• To do
All that is needed is every line of the listing below that has "False".

• Dataset content
━━━━━━━━
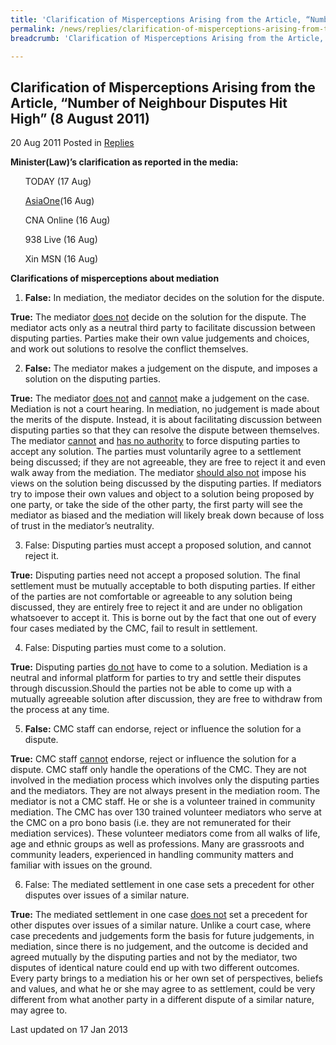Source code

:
 ```yaml
---
title: 'Clarification of Misperceptions Arising from the Article, “Number of Neighbour Disputes Hit High” (8 August 2011)'
permalink: /news/replies/clarification-of-misperceptions-arising-from-the-article-number-of-neighbour-disputes-hit-high/
breadcrumb: 'Clarification of Misperceptions Arising from the Article, “Number of Neighbour Disputes Hit High” (8 August 2011)'

---
```



Clarification of Misperceptions Arising from the Article, “Number of Neighbour Disputes Hit High” (8 August 2011)
---

20 Aug 2011 Posted in [Replies](/news/replies/)

**Minister(Law)’s clarification as reported in the media:**

<ul>TODAY (17 Aug)</ul>
<ul><a href="https://www.asiaone.com/News/AsiaOne+News/Singapore/Story/A1Story20110816-294757/3.html">AsiaOne</a>(16 Aug)</ul>
<ul>CNA Online (16 Aug)</ul>
<ul>938 Live (16 Aug)</ul>
<ul>Xin MSN (16 Aug)</ul>

**Clarifications of misperceptions about mediation**

1. **False:** In mediation, the mediator decides on the solution for the dispute.

**True:** The mediator <u>does not</u> decide on the solution for the dispute. The mediator acts only as a neutral third party to facilitate discussion between disputing parties. Parties make their own value judgements and choices, and work out solutions to resolve the conflict themselves.

2. **False:** The mediator makes a judgement on the dispute, and imposes a solution on the disputing parties.

**True:** The mediator <u>does not</u> and <u>cannot</u> make a judgement on the case.  Mediation is not a court hearing.  In mediation, no judgement is made about the merits of the dispute.  Instead, it is about facilitating discussion between disputing parties so that they can resolve the dispute between themselves.  The mediator <u>cannot</u> and <u>has no authority</u> to force disputing parties to accept any solution.  The parties must voluntarily agree to a settlement being discussed; if they are not agreeable, they are free to reject it and even walk away from the mediation.  The mediator <u>should also not</u> impose his views on the solution being discussed by the disputing parties.  If mediators try to impose their own values and object to a solution being proposed by one party, or take the side of the other party, the first party will see the mediator as biased and the mediation will likely break down because of loss of trust in the mediator’s neutrality.

3. False: Disputing parties must accept a proposed solution, and cannot reject it.

**True:** Disputing parties need not accept a proposed solution. The final settlement must be mutually acceptable to both disputing parties.  If either of the parties are not comfortable or agreeable to any solution being discussed, they are entirely free to reject it and are under no obligation whatsoever to accept it. This is borne out by the fact that one out of every four cases mediated by the CMC, fail to result in settlement.

4. False: Disputing parties must come to a solution. 

**True:** Disputing parties <u>do not</u> have to come to a solution. Mediation is a neutral and informal platform for parties to try and settle their disputes through discussion.Should the parties not be able to come up with a mutually agreeable solution after discussion, they are free to withdraw from the process at any time.

5. **False:** CMC staff can endorse, reject or influence the solution for a dispute. 

**True:** CMC staff <u>cannot</u> endorse, reject or influence the solution for a dispute. CMC staff only handle the operations of the CMC.  They are not involved in the mediation process which involves only the disputing parties and the mediators.  They are not always present in the mediation room.  The mediator is not a CMC staff.  He or she is a volunteer trained in community mediation. The CMC has over 130 trained volunteer mediators who serve at the CMC on a pro bono basis (i.e. they are not remunerated for their mediation services). These volunteer mediators come from all walks of life, age and ethnic groups as well as professions. Many are grassroots and community leaders, experienced in handling community matters and familiar with issues on the ground.

6. False: The mediated settlement in one case sets a precedent for other disputes over issues of a similar nature.

**True:** The mediated settlement in one case <u>does not</u> set a precedent for other disputes over issues of a similar nature. Unlike a court case, where case precedents and judgements form the basis for future judgements, in mediation, since there is no judgement, and the outcome is decided and agreed mutually by the disputing parties and not by the mediator, two disputes of identical nature could end up with two different outcomes.  Every party brings to a mediation his or her own set of perspectives, beliefs and values, and what he or she may agree to as settlement, could be very different from what another party in a different dispute of a similar nature, may agree to.

<p class="right-side-updated">Last updated on 17 Jan 2013</p>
━━━━━━━━
• Exercise solution
1. **False:** In mediation, the mediator decides on the solution for the dispute.
2. **False:** The mediator makes a judgement on the dispute, and imposes a solution on the disputing parties.
3. False: Disputing parties must accept a proposed solution, and cannot reject it.
4. False: Disputing parties must come to a solution. 
5. **False:** CMC staff can endorse, reject or influence the solution for a dispute. 
6. False: The mediated settlement in one case sets a precedent for other disputes over issues of a similar nature.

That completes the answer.